Influenced by the temperance movement, the charter members vowed to “neither make, sell, buy, nor use as a beverage any intoxicating drink whatever.” The cultured and worried citizens at that time were troubled by the “deadly influence” that alcohol consumption was “exerting over the morality of our country and seeing the ravages that it is daily making in our midst.” Within a few years of organizing, the society built the small one-story, one-room hexagonal building with sixteen-foot sides near what is now the town of Wagram. Here they met and coordinated their “uncompromising hostility to intemperance and untiring zeal for the advancement of literature.” 

The finial on the roof portrays the twin aims of the Richmond Temperance and Literary Society.

The society’s twin aims are illustrated at the peak of the building’s roof by a wooden finial that represents an inverted wine goblet on top of a closed Bible.

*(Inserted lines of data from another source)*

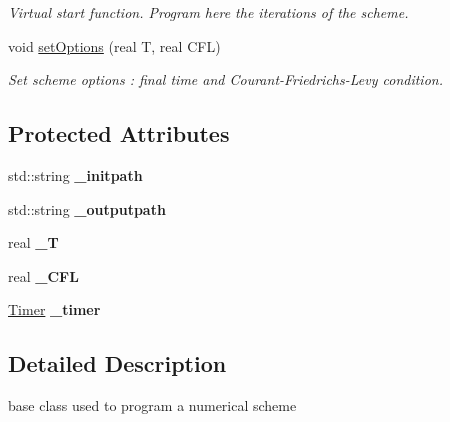 \begin{DoxyCompactItemize}
\begin{DoxyCompactList}\small\item\em Virtual start function. Program here the iterations of the scheme. \item\end{DoxyCompactList}\item 
void \hyperlink{classEngine_a6837cf148e122390a924718435cea117}{setOptions} (real T, real CFL)
\begin{DoxyCompactList}\small\item\em Set scheme options : final time and Courant-\/Friedrichs-\/Levy condition. \item\end{DoxyCompactList}\end{DoxyCompactItemize}
\subsection*{Protected Attributes}
\begin{DoxyCompactItemize}
\item 
\hypertarget{classEngine_ae12535c5ba837c7ea2636f76678132fe}{
std::string {\bfseries \_\-initpath}}
\label{classEngine_ae12535c5ba837c7ea2636f76678132fe}

\item 
\hypertarget{classEngine_adf268ff3f02e5c4a4d9e987c5eb1d925}{
std::string {\bfseries \_\-outputpath}}
\label{classEngine_adf268ff3f02e5c4a4d9e987c5eb1d925}

\item 
\hypertarget{classEngine_ad868f62c35249da60df7aba62151e6dd}{
real {\bfseries \_\-T}}
\label{classEngine_ad868f62c35249da60df7aba62151e6dd}

\item 
\hypertarget{classEngine_a1c37d4f8d2f9c46afeb5356bb496bde4}{
real {\bfseries \_\-CFL}}
\label{classEngine_a1c37d4f8d2f9c46afeb5356bb496bde4}

\item 
\hypertarget{classEngine_a08555133228ffdf91eca97451f777ef2}{
\hyperlink{classTimer}{Timer} {\bfseries \_\-timer}}
\label{classEngine_a08555133228ffdf91eca97451f777ef2}

\end{DoxyCompactItemize}


\subsection{Detailed Description}
base class used to program a numerical scheme 

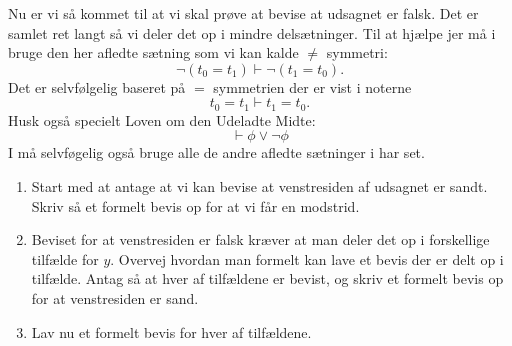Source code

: Nu er vi så kommet til at vi skal prøve at bevise at udsagnet er falsk. Det er samlet ret langt så vi deler det op i mindre delsætninger.
Til at hjælpe jer må i bruge den her afledte sætning som vi kan kalde $\neq$ symmetri: 
\[\neg (t_0 = t_1) \vdash \neg(t_1 = t_0).\]
Det er selvfølgelig baseret på $=$ symmetrien der er vist i noterne
\[t_0=t_1 \vdash t_1=t_0.\]
Husk også specielt Loven om den Udeladte Midte:
\[
	\vdash \phi \lor \neg\phi
\]
I må selvføgelig også bruge alle de andre afledte sætninger i har set.
\begin{enumerate}
\item Start med at antage at vi kan bevise at venstresiden af udsagnet er sandt. Skriv så et formelt bevis op for at vi får en modstrid.
\item Beviset for at venstresiden er falsk kræver at man deler det op i forskellige tilfælde for $y$. Overvej hvordan man formelt kan lave et
bevis der er delt op i tilfælde. Antag så at hver af tilfældene er bevist, og skriv et formelt bevis op for at venstresiden er sand.
\item Lav nu et formelt bevis for hver af tilfældene.
\end{enumerate}

\ifdefined\startProjektTwo\fi
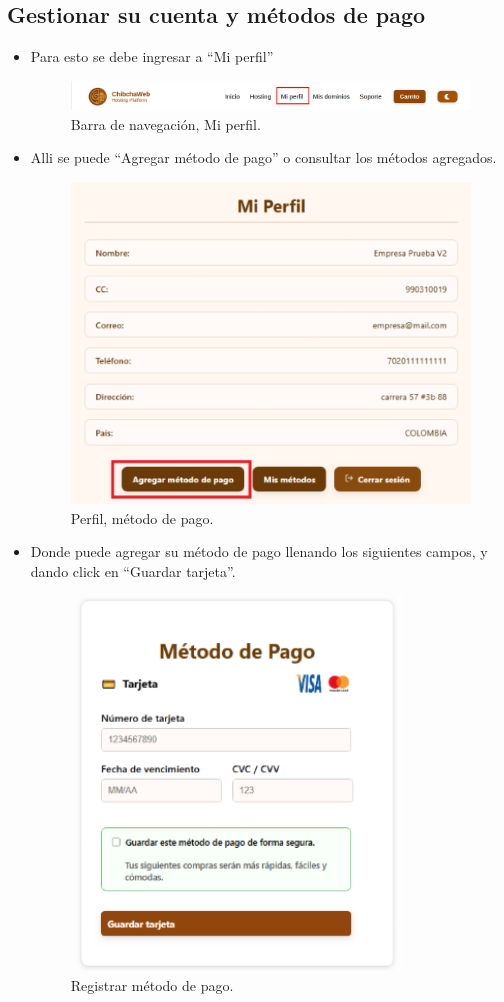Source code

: \subsection{Gestionar su cuenta y métodos de pago}
\begin{itemize}
    \item Para esto se debe ingresar a “Mi perfil”
    \begin{figure}[H]
        \centering
    \includegraphics[width=0.8\linewidth]{guiamodulo/navbar-miperfil.png}
    \caption{Barra de navegación, Mi perfil.}
    \label{fig:navbar-miperfil}
    \end{figure}

     \item Alli se puede “Agregar método de pago” o consultar los métodos agregados.
     \begin{figure}[H]
         \centering
     \includegraphics[width=0.6\linewidth]{guiamodulo/perfil-metodopago.png}
     \caption{Perfil, método de pago.}
     \label{fig:perfil-metodopago}
     \end{figure}

     \item Donde puede agregar su método de pago llenando los siguientes campos, y dando click en “Guardar tarjeta”.
     \begin{figure}[H]
         \centering
     \includegraphics[width=0.5\linewidth]{guiamodulo/metodopago.png}
     \caption{Registrar método de pago.}
     \label{fig:metodopago}
     \end{figure}
\end{itemize}


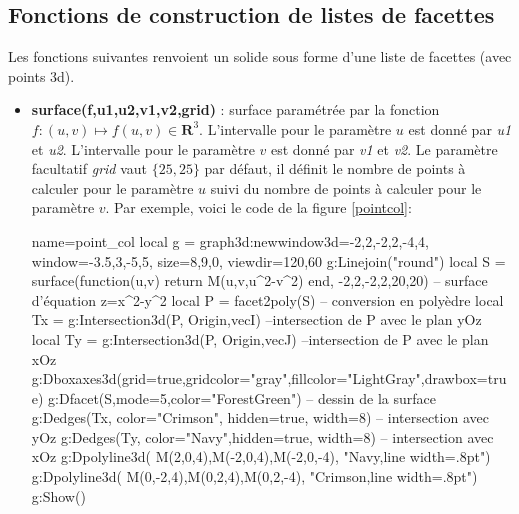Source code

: \subsection{Fonctions de construction de listes de facettes}

Les fonctions suivantes renvoient un solide sous forme d'une liste de facettes (avec points 3d).
\begin{itemize}
    \item \textbf{surface(f,u1,u2,v1,v2,grid)} : surface paramétrée par la fonction $f\colon(u,v) \mapsto f(u,v)\in \mathbf R^3$. L'intervalle pour le paramètre $u$ est donné par \emph{u1} et \emph{u2}. L'intervalle pour le paramètre $v$ est donné par \emph{v1} et \emph{v2}. Le paramètre facultatif \emph{grid} vaut $\{25,25\}$ par défaut, il définit le nombre de points à calculer pour le paramètre $u$ suivi du nombre de points à calculer pour le paramètre $v$. Par exemple, voici le code de la figure \ref{pointcol}:
\begin{Luacode}
\begin{luadraw}{name=point_col}
local g = graph3d:new{window3d={-2,2,-2,2,-4,4}, window={-3.5,3,-5,5}, size={8,9,0}, viewdir={120,60}}
g:Linejoin("round")
local S = surface(function(u,v) return M(u,v,u^2-v^2) end, -2,2,-2,2,{20,20}) -- surface d'équation z=x^2-y^2
local P = facet2poly(S) -- conversion en polyèdre
local Tx = g:Intersection3d(P, {Origin,vecI}) --intersection de P avec le plan yOz
local Ty = g:Intersection3d(P, {Origin,vecJ}) --intersection de P avec le plan xOz
g:Dboxaxes3d({grid=true,gridcolor="gray",fillcolor="LightGray",drawbox=true})
g:Dfacet(S,{mode=5,color="ForestGreen"}) -- dessin de la surface
g:Dedges(Tx, {color="Crimson", hidden=true, width=8}) -- intersection avec yOz
g:Dedges(Ty, {color="Navy",hidden=true, width=8}) -- intersection avec xOz
g:Dpolyline3d( {M(2,0,4),M(-2,0,4),M(-2,0,-4)}, "Navy,line width=.8pt")
g:Dpolyline3d( {M(0,-2,4),M(0,2,4),M(0,2,-4)}, "Crimson,line width=.8pt")
g:Show()
\end{luadraw}
\end{Luacode}


\end{itemize}
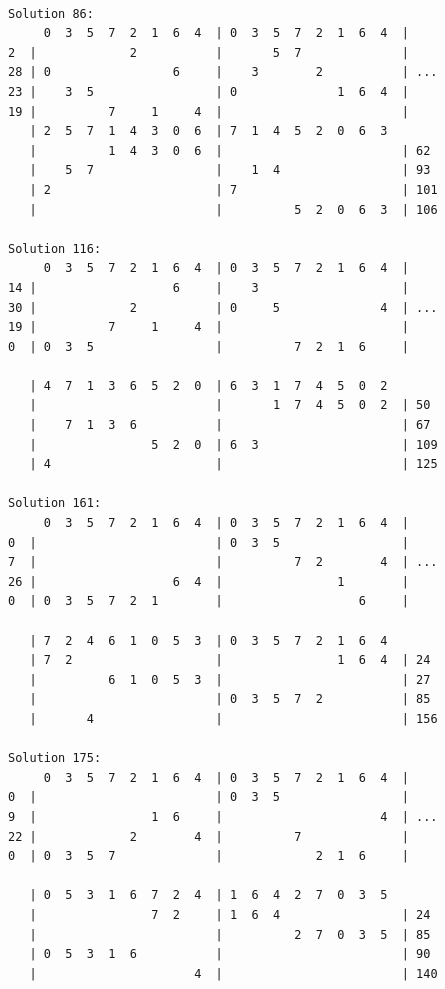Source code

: \begin{lstlisting}[basicstyle=\ttfamily\footnotesize,numbers=none,caption={Output of Listing~\ref{writeSolutions} for problem size four and row $\{0, 3, 5, 7, 2, 1, 6, 4\}$.},label={list:quartet}]

Solution 86:
     0  3  5  7  2  1  6  4  | 0  3  5  7  2  1  6  4  |
2  |             2           |       5  7              |
28 | 0                 6     |    3        2           | ...
23 |    3  5                 | 0              1  6  4  |
19 |          7     1     4  |                         |
   | 2  5  7  1  4  3  0  6  | 7  1  4  5  2  0  6  3  
   |          1  4  3  0  6  |                         | 62
   |    5  7                 |    1  4                 | 93
   | 2                       | 7                       | 101
   |                         |          5  2  0  6  3  | 106

Solution 116:
     0  3  5  7  2  1  6  4  | 0  3  5  7  2  1  6  4  |
14 |                   6     |    3                    |
30 |             2           | 0     5              4  | ...
19 |          7     1     4  |                         |
0  | 0  3  5                 |          7  2  1  6     |

   | 4  7  1  3  6  5  2  0  | 6  3  1  7  4  5  0  2  
   |                         |       1  7  4  5  0  2  | 50
   |    7  1  3  6           |                         | 67
   |                5  2  0  | 6  3                    | 109
   | 4                       |                         | 125

Solution 161:
     0  3  5  7  2  1  6  4  | 0  3  5  7  2  1  6  4  |
0  |                         | 0  3  5                 |
7  |                         |          7  2        4  | ...
26 |                   6  4  |                1        |
0  | 0  3  5  7  2  1        |                   6     |

   | 7  2  4  6  1  0  5  3  | 0  3  5  7  2  1  6  4  
   | 7  2                    |                1  6  4  | 24
   |          6  1  0  5  3  |                         | 27
   |                         | 0  3  5  7  2           | 85
   |       4                 |                         | 156

Solution 175:
     0  3  5  7  2  1  6  4  | 0  3  5  7  2  1  6  4  |
0  |                         | 0  3  5                 |
9  |                1  6     |                      4  | ...
22 |             2        4  |          7              |
0  | 0  3  5  7              |             2  1  6     |

   | 0  5  3  1  6  7  2  4  | 1  6  4  2  7  0  3  5  
   |                7  2     | 1  6  4                 | 24
   |                         |          2  7  0  3  5  | 85
   | 0  5  3  1  6           |                         | 90
   |                      4  |                         | 140
\end{lstlisting}

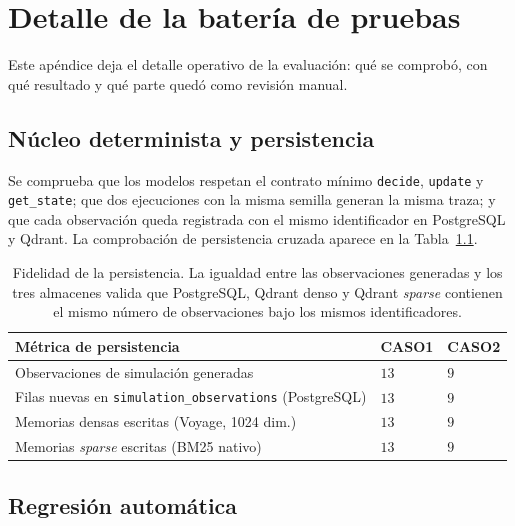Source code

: \chapter{Detalle de la batería de pruebas}
\label{ap:capa1}

Este apéndice deja el detalle operativo de la evaluación: qué se comprobó, con
qué resultado y qué parte quedó como revisión manual.

\section{Núcleo determinista y persistencia}

Se comprueba que los modelos respetan el contrato mínimo
\texttt{decide}, \texttt{update} y \texttt{get\_state}; que dos ejecuciones con
la misma semilla generan la misma traza; y que cada observación queda registrada
con el mismo identificador en PostgreSQL y Qdrant. La comprobación de
persistencia cruzada aparece en la Tabla~\ref{tab:joinable}.

\begin{table}[H]
\begin{center}
\small
\renewcommand{\arraystretch}{1.16}
\begin{tabular}{|>{\raggedright\arraybackslash}p{6.2cm}|>{\centering\arraybackslash}p{2.5cm}|>{\centering\arraybackslash}p{2.5cm}|} \hline
\textbf{Métrica de persistencia} & \textbf{CASO1} & \textbf{CASO2} \\ \hline
Observaciones de simulación generadas & $13$ & $9$ \\ \hline
Filas nuevas en \texttt{simulation\_observations} (PostgreSQL) & $13$ & $9$ \\ \hline
Memorias densas escritas (Voyage, 1024 dim.) & $13$ & $9$ \\ \hline
Memorias \textit{sparse} escritas (BM25 nativo) & $13$ & $9$ \\ \hline
\end{tabular}
\caption[Fidelidad de la persistencia]{Fidelidad de la persistencia. La igualdad
entre las observaciones generadas y los tres almacenes valida que PostgreSQL,
Qdrant denso y Qdrant \textit{sparse} contienen el mismo número de observaciones
bajo los mismos identificadores.}
\label{tab:joinable}
\end{center}
\end{table}

\section{Regresión automática}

Both pieces of the finial were reportedly shot down by Sherman’s troops, and pot marks made by their bullets fired during target practice can still be detected on the hall’s exterior. The interior ceiling was once painted blue with a constellation of gold stars; each star represented a member of the society. However, if the member broke the vow of abstinence, the star was painted black. (Several stars had alternating coats of gold and black.) When a member died, the star was gilded with silver. 

The society continued to meet in the hall until the 1890s. In 1899, the area around Wagram became part of the new Scotland County, and the hall found a new role until the 1920s as a school for white students (as segregation ruled during the Jim Crow era). After many years of neglect and decay, the hall was restored as accurately as possible in 1959 by reconstructing a two-tier wooden platform that supports a lectern used by speakers, adding a cast-iron stove similar to the one that originally heated the hall, and rebuilding the pairs of recessed bookshelves on the northeast and south walls. In its role as a museum today, it serves a symbol of cultural attitudes of a bygone era. 


A two-tier platform with lectern was reconstructed in 1959.

The restored home of North Carolina poet-laureate John Charles McNeill, a Scotland County native and grandson of Scottish immigrants, was moved to the site of Temperance Hall in 1960 and serves as the visitor center for both properties. 

Although hexagonal, the hall is architecturally significant because it is a diminutive version of the octagonal mode popularized in North Carolina in the mid-1800s by the concepts of Orson Squire Fowler, who analyzed that an “octagon house” (a term that refers specifically to octagonal houses built in North America during this period) with its eight sides encloses more space than a square one with equal wall space.  

The Richmond Temperance and Literary Society still meets all these years since its founding, although now only annually. The hall is about 1½ miles west of US 401, which is Main Street in Wagram, off Old Wire Road near Spring Hill Cemetery.

Temperance Hall has survived decades as the area around it has changed, and its history is quite phenomenal. Although meetings held in the hall today no longer promote abstinence, its continued use guarantees that its history is not yet complete and it may inspire more tales for future generations to tell.



Note: The post is influenced by two articles about Temperance Hall that I have written. One is an entry uploaded in June 2019 in NCpedia, the online encyclopedia about North Carolina. The other is an article published in the May 2019 issue of OutreachNC Magazine.